The response must reproduce exactly every line of the material below holding the word "demo".
....
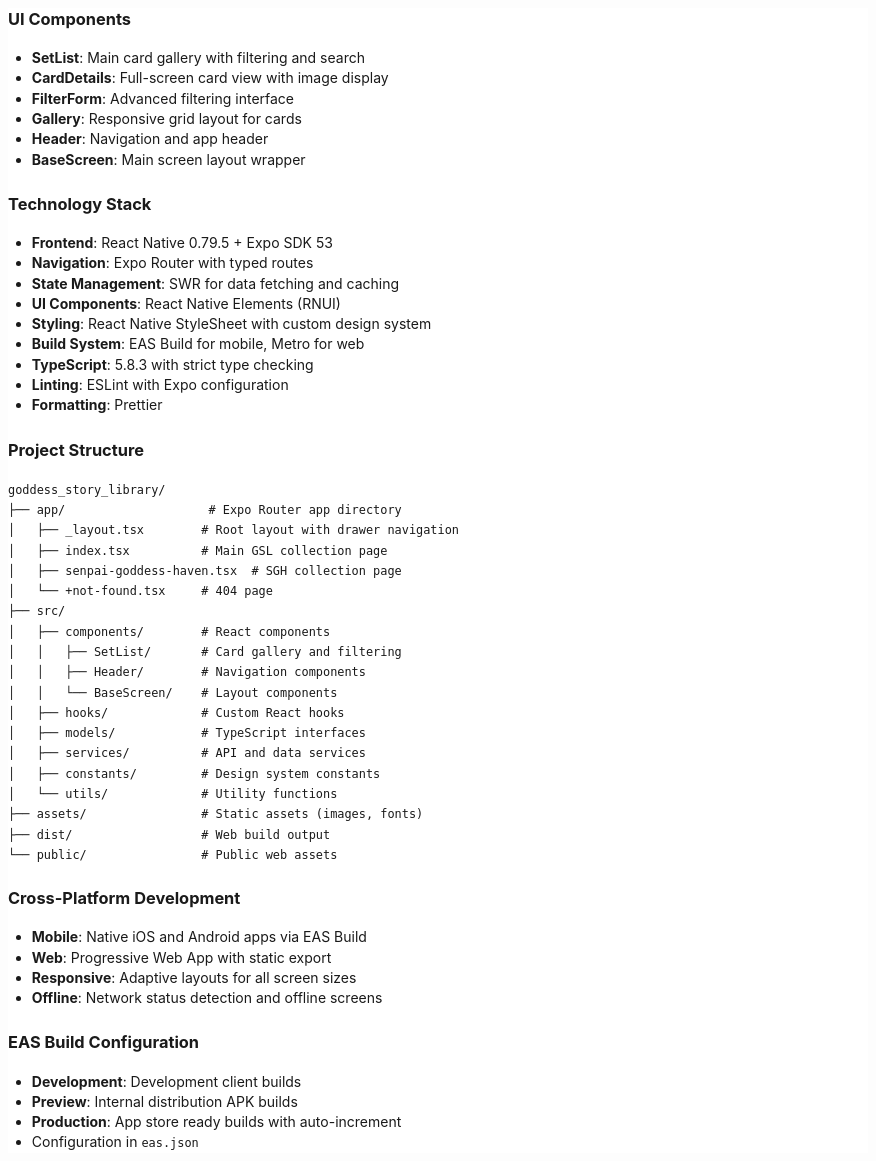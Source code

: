 ### UI Components
- **SetList**: Main card gallery with filtering and search
- **CardDetails**: Full-screen card view with image display
- **FilterForm**: Advanced filtering interface
- **Gallery**: Responsive grid layout for cards
- **Header**: Navigation and app header
- **BaseScreen**: Main screen layout wrapper

### Technology Stack
- **Frontend**: React Native 0.79.5 + Expo SDK 53
- **Navigation**: Expo Router with typed routes
- **State Management**: SWR for data fetching and caching
- **UI Components**: React Native Elements (RNUI)
- **Styling**: React Native StyleSheet with custom design system
- **Build System**: EAS Build for mobile, Metro for web
- **TypeScript**: 5.8.3 with strict type checking
- **Linting**: ESLint with Expo configuration
- **Formatting**: Prettier

### Project Structure
```
goddess_story_library/
├── app/                    # Expo Router app directory
│   ├── _layout.tsx        # Root layout with drawer navigation
│   ├── index.tsx          # Main GSL collection page
│   ├── senpai-goddess-haven.tsx  # SGH collection page
│   └── +not-found.tsx     # 404 page
├── src/
│   ├── components/        # React components
│   │   ├── SetList/       # Card gallery and filtering
│   │   ├── Header/        # Navigation components
│   │   └── BaseScreen/    # Layout components
│   ├── hooks/             # Custom React hooks
│   ├── models/            # TypeScript interfaces
│   ├── services/          # API and data services
│   ├── constants/         # Design system constants
│   └── utils/             # Utility functions
├── assets/                # Static assets (images, fonts)
├── dist/                  # Web build output
└── public/                # Public web assets
```

### Cross-Platform Development
- **Mobile**: Native iOS and Android apps via EAS Build
- **Web**: Progressive Web App with static export
- **Responsive**: Adaptive layouts for all screen sizes
- **Offline**: Network status detection and offline screens

### EAS Build Configuration
- **Development**: Development client builds
- **Preview**: Internal distribution APK builds
- **Production**: App store ready builds with auto-increment
- Configuration in `eas.json`
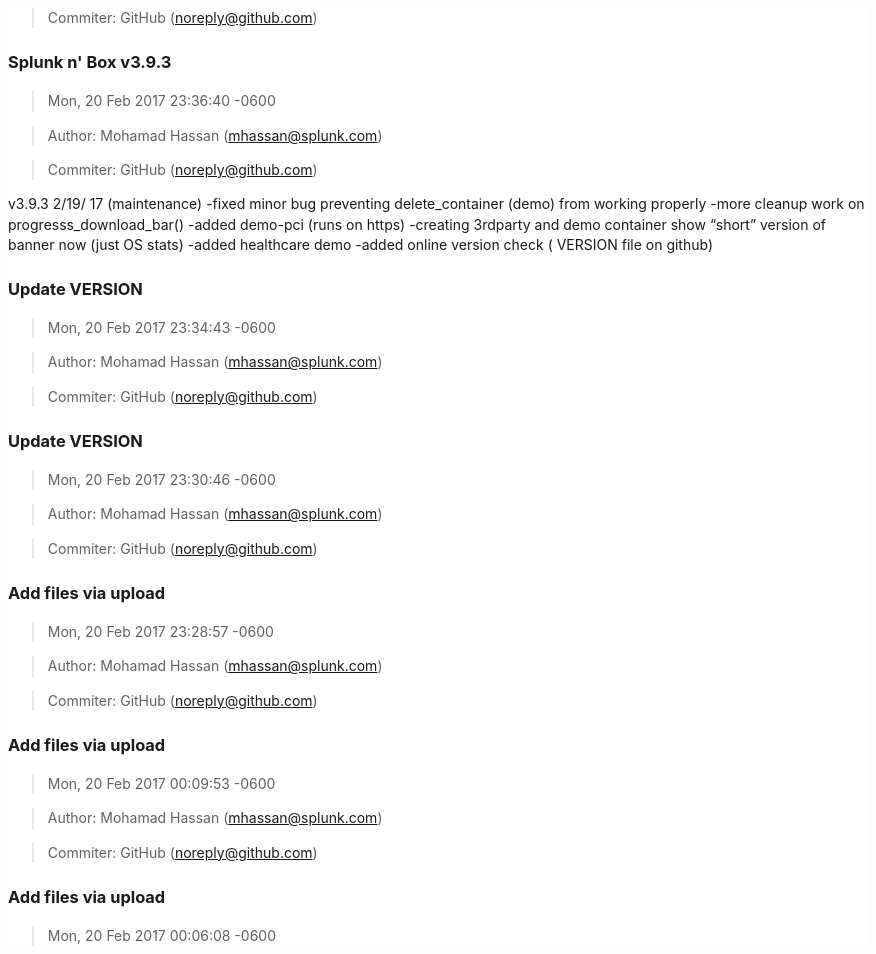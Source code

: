 >Commiter: GitHub (noreply@github.com)




### Splunk n' Box v3.9.3
>Mon, 20 Feb 2017 23:36:40 -0600

>Author: Mohamad Hassan (mhassan@splunk.com)

>Commiter: GitHub (noreply@github.com)

v3.9.3  2/19/ 17 (maintenance)
-fixed minor bug preventing delete_container (demo) from working properly
-more cleanup work on progresss_download_bar()
-added demo-pci  (runs on  https)
-creating 3rdparty and demo container show “short” version of banner now (just OS stats)
-added healthcare demo
-added online version check ( VERSION file on github)


### Update VERSION
>Mon, 20 Feb 2017 23:34:43 -0600

>Author: Mohamad Hassan (mhassan@splunk.com)

>Commiter: GitHub (noreply@github.com)




### Update VERSION
>Mon, 20 Feb 2017 23:30:46 -0600

>Author: Mohamad Hassan (mhassan@splunk.com)

>Commiter: GitHub (noreply@github.com)




### Add files via upload
>Mon, 20 Feb 2017 23:28:57 -0600

>Author: Mohamad Hassan (mhassan@splunk.com)

>Commiter: GitHub (noreply@github.com)




### Add files via upload
>Mon, 20 Feb 2017 00:09:53 -0600

>Author: Mohamad Hassan (mhassan@splunk.com)

>Commiter: GitHub (noreply@github.com)




### Add files via upload
>Mon, 20 Feb 2017 00:06:08 -0600
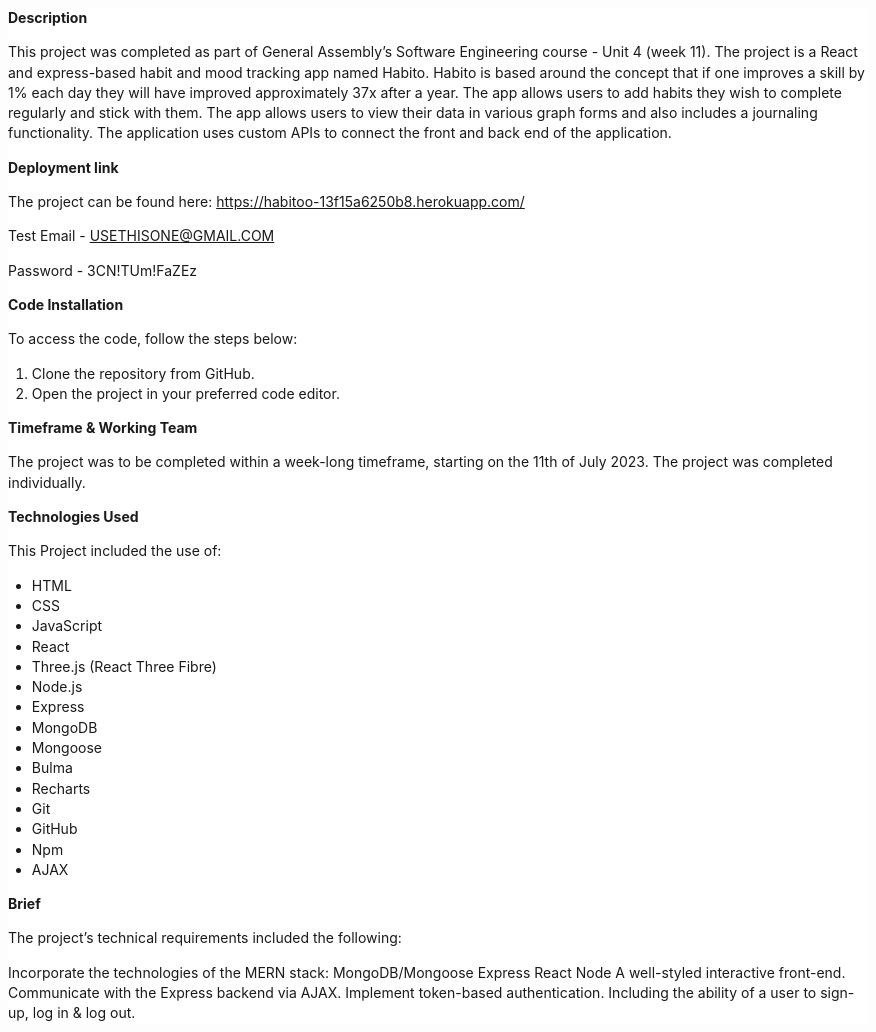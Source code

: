 **Description**

This project was completed as part of General Assembly’s Software Engineering course - Unit 4 (week 11). The project is a React and express-based habit and mood tracking app named Habito. Habito is based around the concept that if one improves a skill by 1% each day they will have improved approximately 37x after a year. The app allows users to add habits they wish to complete regularly and stick with them. The app allows users to view their data in various graph forms and also includes a journaling functionality. The application uses custom APIs to connect the front and back end of the application. 

**Deployment link**

The project can be found here: https://habitoo-13f15a6250b8.herokuapp.com/

Test Email - USETHISONE@GMAIL.COM 

Password - 3CN!TUm!FaZEz

**Code Installation**

To access the code, follow the steps below:

1. Clone the repository from GitHub.
2. Open the project in your preferred code editor.

**Timeframe & Working Team**

The project was to be completed within a week-long timeframe, starting on the 11th of July 2023. The project was completed individually.

**Technologies Used**

This Project included the use of:

- HTML
- CSS
- JavaScript
- React
- Three.js (React Three Fibre)
- Node.js
- Express
- MongoDB
- Mongoose
- Bulma
- Recharts
- Git
- GitHub
- Npm
- AJAX

**Brief**

The project’s technical requirements included the following:

Incorporate the technologies of the MERN stack:
MongoDB/Mongoose
Express
React
Node
A well-styled interactive front-end.
Communicate with the Express backend via AJAX.
Implement token-based authentication. Including the ability of a user to sign-up, log in & log out.
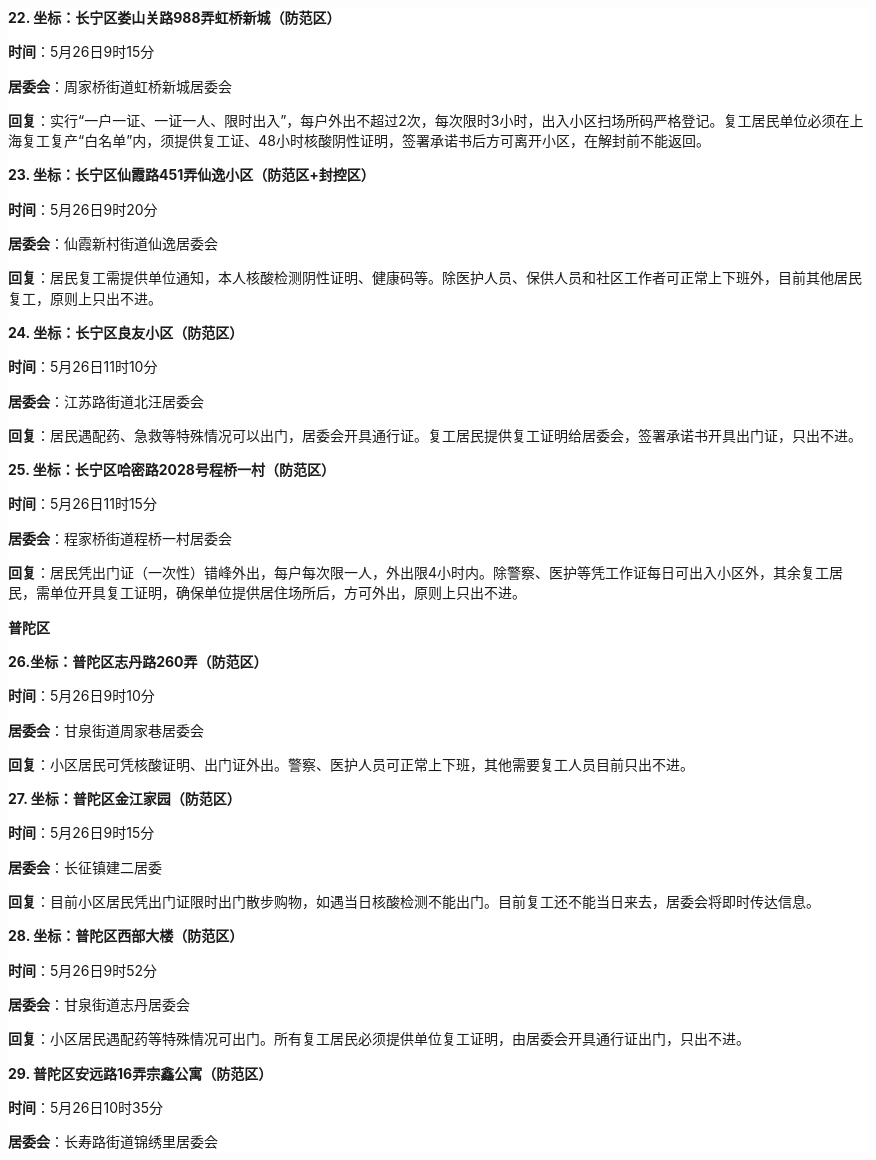 **22\. 坐标：长宁区娄山关路988弄虹桥新城（防范区）**

**时间**：5月26日9时15分

**居委会**：周家桥街道虹桥新城居委会

**回复**：实行“一户一证、一证一人、限时出入”，每户外出不超过2次，每次限时3小时，出入小区扫场所码严格登记。复工居民单位必须在上海复工复产“白名单”内，须提供复工证、48小时核酸阴性证明，签署承诺书后方可离开小区，在解封前不能返回。

**23\. 坐标：长宁区仙霞路451弄仙逸小区（防范区+封控区）**

**时间**：5月26日9时20分

**居委会**：仙霞新村街道仙逸居委会

**回复**：居民复工需提供单位通知，本人核酸检测阴性证明、健康码等。除医护人员、保供人员和社区工作者可正常上下班外，目前其他居民复工，原则上只出不进。

**24\. 坐标：长宁区良友小区（防范区）**

**时间**：5月26日11时10分

**居委会**：江苏路街道北汪居委会

**回复**：居民遇配药、急救等特殊情况可以出门，居委会开具通行证。复工居民提供复工证明给居委会，签署承诺书开具出门证，只出不进。

**25\. 坐标：长宁区哈密路2028号程桥一村（防范区）**

**时间**：5月26日11时15分

**居委会**：程家桥街道程桥一村居委会

**回复**：居民凭出门证（一次性）错峰外出，每户每次限一人，外出限4小时内。除警察、医护等凭工作证每日可出入小区外，其余复工居民，需单位开具复工证明，确保单位提供居住场所后，方可外出，原则上只出不进。

**普陀区**

**26.坐标：普陀区志丹路260弄（防范区）**  

**时间**：5月26日9时10分

**居委会**：甘泉街道周家巷居委会

**回复**：小区居民可凭核酸证明、出门证外出。警察、医护人员可正常上下班，其他需要复工人员目前只出不进。

**27\. 坐标：普陀区金江家园（防范区）**

**时间**：5月26日9时15分

**居委会**：长征镇建二居委

**回复**：目前小区居民凭出门证限时出门散步购物，如遇当日核酸检测不能出门。目前复工还不能当日来去，居委会将即时传达信息。

**28\. 坐标：普陀区西部大楼（防范区）**

**时间**：5月26日9时52分

**居委会**：甘泉街道志丹居委会

**回复**：小区居民遇配药等特殊情况可出门。所有复工居民必须提供单位复工证明，由居委会开具通行证出门，只出不进。

**29\. 普陀区安远路16弄宗鑫公寓（防范区）**

**时间**：5月26日10时35分

**居委会**：长寿路街道锦绣里居委会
....
### Written solution
-fixed minor bug preventing delete_container (demo) from working properly
-added demo-pci  (runs on  https)
-creating 3rdparty and demo container show “short” version of banner now (just OS stats)
-added healthcare demo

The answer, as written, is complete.